### EXTRACTED DATA
========

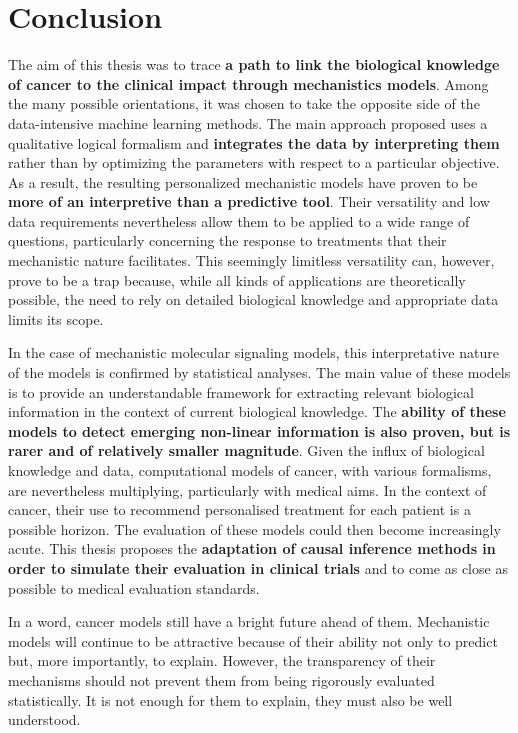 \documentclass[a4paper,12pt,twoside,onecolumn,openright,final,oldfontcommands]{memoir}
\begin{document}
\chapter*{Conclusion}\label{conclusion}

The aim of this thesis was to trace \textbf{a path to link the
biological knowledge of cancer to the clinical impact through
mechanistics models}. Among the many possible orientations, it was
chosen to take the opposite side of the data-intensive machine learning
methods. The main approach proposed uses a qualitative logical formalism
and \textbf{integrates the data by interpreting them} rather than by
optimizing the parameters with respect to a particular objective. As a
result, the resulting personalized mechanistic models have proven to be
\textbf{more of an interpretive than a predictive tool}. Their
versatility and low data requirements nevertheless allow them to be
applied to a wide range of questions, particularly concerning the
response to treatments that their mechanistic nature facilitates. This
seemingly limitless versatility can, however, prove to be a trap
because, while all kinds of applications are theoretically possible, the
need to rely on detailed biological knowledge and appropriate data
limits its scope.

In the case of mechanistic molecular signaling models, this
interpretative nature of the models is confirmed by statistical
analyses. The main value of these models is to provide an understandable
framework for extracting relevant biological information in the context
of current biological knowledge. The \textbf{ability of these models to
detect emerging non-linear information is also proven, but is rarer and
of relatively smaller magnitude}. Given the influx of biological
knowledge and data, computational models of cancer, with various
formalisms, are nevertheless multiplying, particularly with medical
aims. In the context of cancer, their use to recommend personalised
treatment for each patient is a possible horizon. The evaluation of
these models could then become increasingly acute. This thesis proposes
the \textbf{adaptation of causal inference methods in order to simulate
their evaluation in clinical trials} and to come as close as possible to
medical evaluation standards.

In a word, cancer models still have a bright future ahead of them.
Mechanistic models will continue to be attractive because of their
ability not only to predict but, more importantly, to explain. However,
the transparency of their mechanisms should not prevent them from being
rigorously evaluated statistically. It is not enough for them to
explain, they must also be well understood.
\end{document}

========

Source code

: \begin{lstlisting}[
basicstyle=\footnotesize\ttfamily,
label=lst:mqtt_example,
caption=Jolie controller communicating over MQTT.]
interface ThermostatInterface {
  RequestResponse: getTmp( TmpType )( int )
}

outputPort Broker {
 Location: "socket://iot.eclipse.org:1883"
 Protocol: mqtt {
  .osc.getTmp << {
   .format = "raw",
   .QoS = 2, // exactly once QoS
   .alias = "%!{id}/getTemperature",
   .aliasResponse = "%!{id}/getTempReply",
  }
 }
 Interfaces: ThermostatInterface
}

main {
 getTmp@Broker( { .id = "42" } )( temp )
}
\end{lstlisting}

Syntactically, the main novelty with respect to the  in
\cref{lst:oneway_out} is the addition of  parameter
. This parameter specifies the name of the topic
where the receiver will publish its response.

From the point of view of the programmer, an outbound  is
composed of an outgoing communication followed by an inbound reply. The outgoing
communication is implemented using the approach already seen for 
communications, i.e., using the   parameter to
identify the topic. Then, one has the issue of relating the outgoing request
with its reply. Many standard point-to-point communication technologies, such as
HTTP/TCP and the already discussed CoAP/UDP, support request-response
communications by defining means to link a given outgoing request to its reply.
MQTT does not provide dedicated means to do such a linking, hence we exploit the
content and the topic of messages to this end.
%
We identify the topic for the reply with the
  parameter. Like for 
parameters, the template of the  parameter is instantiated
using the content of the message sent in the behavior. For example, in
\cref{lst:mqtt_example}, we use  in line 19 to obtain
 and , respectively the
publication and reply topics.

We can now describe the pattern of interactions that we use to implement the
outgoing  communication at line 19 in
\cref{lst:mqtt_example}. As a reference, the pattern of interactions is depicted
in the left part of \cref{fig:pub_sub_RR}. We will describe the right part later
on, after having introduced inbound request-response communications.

========

### TASK GOAL
Please transcribe only the lines in the records above running from the line that has "communications, i.e., using" through the line that has "on, after having", both included, exactly as they appear.

### EXERCISE RESPONSE
communications, i.e., using the   parameter to
identify the topic. Then, one has the issue of relating the outgoing request
with its reply. Many standard point-to-point communication technologies, such as
HTTP/TCP and the already discussed CoAP/UDP, support request-response
communications by defining means to link a given outgoing request to its reply.
MQTT does not provide dedicated means to do such a linking, hence we exploit the
content and the topic of messages to this end.
%
We identify the topic for the reply with the
  parameter. Like for 
parameters, the template of the  parameter is instantiated
using the content of the message sent in the behavior. For example, in
\cref{lst:mqtt_example}, we use  in line 19 to obtain
 and , respectively the
publication and reply topics.

We can now describe the pattern of interactions that we use to implement the
outgoing  communication at line 19 in
\cref{lst:mqtt_example}. As a reference, the pattern of interactions is depicted
in the left part of \cref{fig:pub_sub_RR}. We will describe the right part later
on, after having introduced inbound request-response communications.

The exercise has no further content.